Question

How do you evaluate ${\log _6}\left( {\dfrac{1}{{216}}} \right)$?

Answer 1

The above question is based on the concept of logarithms. The main approach towards solving the expression is by applying the logarithm properties. On applying the properties of logarithm and further on simplifying we will get a value for the above expression.

Complete step by step solution:
Logarithm is the exponent or power to which base must be raised to yield a given number.
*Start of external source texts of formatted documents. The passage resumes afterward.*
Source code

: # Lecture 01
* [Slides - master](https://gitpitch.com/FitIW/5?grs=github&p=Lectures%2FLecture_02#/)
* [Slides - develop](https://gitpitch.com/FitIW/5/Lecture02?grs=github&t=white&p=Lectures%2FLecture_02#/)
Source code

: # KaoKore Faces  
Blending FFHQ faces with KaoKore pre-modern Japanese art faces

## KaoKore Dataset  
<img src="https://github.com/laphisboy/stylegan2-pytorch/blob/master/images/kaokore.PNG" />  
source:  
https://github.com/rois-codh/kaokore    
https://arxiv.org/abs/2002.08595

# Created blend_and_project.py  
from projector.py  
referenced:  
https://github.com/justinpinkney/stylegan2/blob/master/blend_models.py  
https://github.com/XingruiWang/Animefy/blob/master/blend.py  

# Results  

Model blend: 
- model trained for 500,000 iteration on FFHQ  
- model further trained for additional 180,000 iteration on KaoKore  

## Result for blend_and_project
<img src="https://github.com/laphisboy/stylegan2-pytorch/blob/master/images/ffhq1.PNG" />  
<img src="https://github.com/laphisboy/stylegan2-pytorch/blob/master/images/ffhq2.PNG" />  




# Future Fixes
When expressed mathematically x is the logarithm of base n to the base b if ${b^x} = n$,then we can write it has
$x = {\log _b}n$
The simplest way to understand the logarithm is given for example-Number of 2s we multiply to get 8.
$2 \times 2 \times 2 = 8$. So, we have to multiply 3 of the 2s to get 8.
Therefore, the number of 2s we need to multiply to get 8 is 3
${\log _2}\left( 8 \right) = 3$
So now apply it on the expression.
Rewrite it as an equation by equating with x.
${\log _6}\left( {\dfrac{1}{{216}}} \right) = x$
216 is the perfect cube of the number 6. So, we can write in the form of 6.
${\log _6}\left( {\dfrac{1}{{{{\left( 6 \right)}^3}}}} \right) = x$
If x and b are positive real numbers and b does not equal 1, then ${\log _b}x = y$ is equivalent to
${b^y} = x$

$${6^x} = \dfrac{1}{{{{\left( 6 \right)}^3}}} \\\ {6^x} = {6^{ - 3}} \\\$$

Since the bases are the same, the two expressions are only equal if the exponents are also equal. Therefore, x=-3.

Note: An important thing to note is that the term ${\log _6}\left( {\dfrac{1}{{216}}} \right)$ can be explained in a way that $\dfrac{1}{6}$ is multiplied 3 times to get $\dfrac{1}{{216}}$. So 6 when taken in the numerator the power becomes -3. Thus, the value we get is -3.